À ce stade, le snooker aurait dû disparaître. Le jeu semble en totale contradiction avec un monde moderne régi par la vitesse — où les faits sont à portée de main, et la patience requise pour des histoires au rythme lent est de plus en plus en déclin. Ce n’est pas seulement les nœuds papillon et les gilets poussiéreux qui donnent au snooker une ambiance désuète et pittoresque. Avec son mélange langoureux de stratégie lente et d’absorption silencieuse, il devrait vraiment être une chose du passé.
À moins que cela ne soit pas arrivé — pas, pourrait-on dire, du tout. Le jeu continue de croître. On estime qu’environ 500 millions de personnes suivent le snooker à travers le monde. En Chine, c’est toujours un sport en plein essor, avec des bases de fans qui s’étendent rapidement à travers l’Europe et le Moyen-Orient, en particulier parmi les jeunes. En d’autres termes — au milieu de notre monde de plus en plus pressé et hyper-accéléré — le snooker prospère.
Comment expliquer cela ? Contre-intuitivement, je dirais que c’est ce rythme glaciaire. Le champion du monde à six reprises, Steve Davis, a défendu l’esprit ‘lent’ du jeu. Selon Davis, tout effort pour rendre le snooker rapide va en réalité à l’encontre de ce qui rend le jeu captivant. Bien que des initiatives comme le Snooker Shoot-Out aient leur place, ce sont les longs matchs multi-sessions qui restent le sommet du sport. ‘C’est un peu une fausse piste,’ a déclaré Davis, ‘de penser qu’il faut rendre le snooker plus rapide pour être plus divertissant. Le snooker ne fonctionne pas de cette manière, en fait, il fonctionne à l’opposé de beaucoup de sports — il n’a pas besoin d’être rapide pour être divertissant… parfois, les tactiques seules peuvent créer le plaisir et la fascination.’

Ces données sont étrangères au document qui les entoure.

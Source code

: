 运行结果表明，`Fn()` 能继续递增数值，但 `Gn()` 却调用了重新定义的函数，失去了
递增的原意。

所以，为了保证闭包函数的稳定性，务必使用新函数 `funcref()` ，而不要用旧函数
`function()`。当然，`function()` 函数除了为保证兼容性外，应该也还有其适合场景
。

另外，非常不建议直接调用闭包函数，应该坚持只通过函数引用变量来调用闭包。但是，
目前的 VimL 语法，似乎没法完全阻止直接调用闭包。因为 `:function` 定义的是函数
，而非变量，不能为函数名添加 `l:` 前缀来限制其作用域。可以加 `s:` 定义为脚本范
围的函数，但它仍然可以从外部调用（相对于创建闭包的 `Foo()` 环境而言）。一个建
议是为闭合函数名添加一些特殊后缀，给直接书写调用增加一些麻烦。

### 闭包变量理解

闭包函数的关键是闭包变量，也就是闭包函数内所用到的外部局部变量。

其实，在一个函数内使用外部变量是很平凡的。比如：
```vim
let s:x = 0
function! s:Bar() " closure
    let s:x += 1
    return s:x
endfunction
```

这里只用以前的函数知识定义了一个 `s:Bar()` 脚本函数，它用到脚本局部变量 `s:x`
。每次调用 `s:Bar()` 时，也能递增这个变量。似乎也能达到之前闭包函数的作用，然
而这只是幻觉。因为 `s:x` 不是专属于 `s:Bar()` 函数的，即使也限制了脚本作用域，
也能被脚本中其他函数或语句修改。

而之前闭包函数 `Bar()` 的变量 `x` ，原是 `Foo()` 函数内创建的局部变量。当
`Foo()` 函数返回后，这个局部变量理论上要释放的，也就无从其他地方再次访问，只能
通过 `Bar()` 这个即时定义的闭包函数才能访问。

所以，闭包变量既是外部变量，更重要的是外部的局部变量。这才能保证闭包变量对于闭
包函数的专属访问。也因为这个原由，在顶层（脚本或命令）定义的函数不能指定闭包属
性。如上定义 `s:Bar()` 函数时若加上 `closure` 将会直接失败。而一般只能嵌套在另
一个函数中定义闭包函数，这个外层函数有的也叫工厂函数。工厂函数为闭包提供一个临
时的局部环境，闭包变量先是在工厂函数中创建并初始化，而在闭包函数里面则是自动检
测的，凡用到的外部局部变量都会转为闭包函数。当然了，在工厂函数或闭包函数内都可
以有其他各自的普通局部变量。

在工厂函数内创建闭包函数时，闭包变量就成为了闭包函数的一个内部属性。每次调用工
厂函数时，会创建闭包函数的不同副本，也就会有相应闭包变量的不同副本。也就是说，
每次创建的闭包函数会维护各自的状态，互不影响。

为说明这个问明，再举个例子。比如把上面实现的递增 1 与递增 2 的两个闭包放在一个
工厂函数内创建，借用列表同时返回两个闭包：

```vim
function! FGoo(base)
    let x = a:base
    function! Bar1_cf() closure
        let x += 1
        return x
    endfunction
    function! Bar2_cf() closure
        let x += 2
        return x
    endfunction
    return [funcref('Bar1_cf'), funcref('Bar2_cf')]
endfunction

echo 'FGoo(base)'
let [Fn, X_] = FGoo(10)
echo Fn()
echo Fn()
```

Un jeu tranquille, avec une histoire sauvage — une poursuite de la classe ouvrière, avec un aspect aristocratique — le snooker est, en tous points, un jeu de contradictions. Son ancêtre, le billard, était très largement le domaine de la noblesse anglaise et française. Le roi Louis XI possédait la toute première table de billard intérieure ; Marie, reine d’Écosse, était une joueuse passionnée et avait même une table dans sa cellule de prison. Mais alors que le snooker a supplanté le billard au début du XXe siècle, il a trouvé de nouveaux foyers dans les clubs de travailleurs des villes industrielles britanniques. Et au fil des ans, les salles de billard du pays ont développé une réputation particulière — une réputation peu salubre, pour des personnages suspects et des affaires douteuses.
Peut-être était-ce l’emplacement des salles, souvent coincées dans le quartier difficile de la ville. Peut-être était-ce le fait qu’elles étaient si sombres — des lieux d’ombre et de choses secrètes. Peut-être y avait-il quelque chose à propos du jeu lui-même, quelque chose à voir avec le calme qu’il peut avoir, suffisamment calme pour des discussions en cours de jeu autour des tables. Quoi qu’il en soit, au milieu du siècle, les salles de snooker étaient devenues un peu dangereuses. Les jumeaux Kray ont acheté le Regal Billiard Club à Mile End en 1954, et en ont fait une base pour leur racket de protection. C’est devenu l’un des endroits préférés de Ronnie. ‘Il y avait souvent des soirées à la salle de billard,’ a écrit leur biographe John Pearson, ‘où il s’asseyait, pensif et menaçant, plongé dans le silence’. Mais c’était aussi une scène de violence. Dans une histoire célèbre, un gang rival maltais s’est présenté au Regal et a commis l’erreur de demander de l’argent. Les Kray n’étaient pas impressionnés. Ronnie s’est précipité sur eux avec un sabre, et les a chassés dans la rue.
Le côté ombragé du snooker a toujours coexisté avec une forme de formalité décente qui reste unique dans le sport mondial. À ce jour — pour la plupart des tournois — les joueurs portent encore le nœud papillon du gentleman anglais traditionnel. En termes de mode, regarder un match de snooker peut donner l’impression d’assister à un face-à-face entre deux aristocrates victoriens. Et le public, lui aussi, reste largement silencieux — regroupé avec attention, comme le public d’une pièce de Shakespeare. Quiconque ose s’exprimer sera rapidement réduit au silence par l’arbitre, ou même expulsé de l’arène pour conduite inappropriée : de telles choses que le bruit sont pour d’autres sports, pas pour le feutre.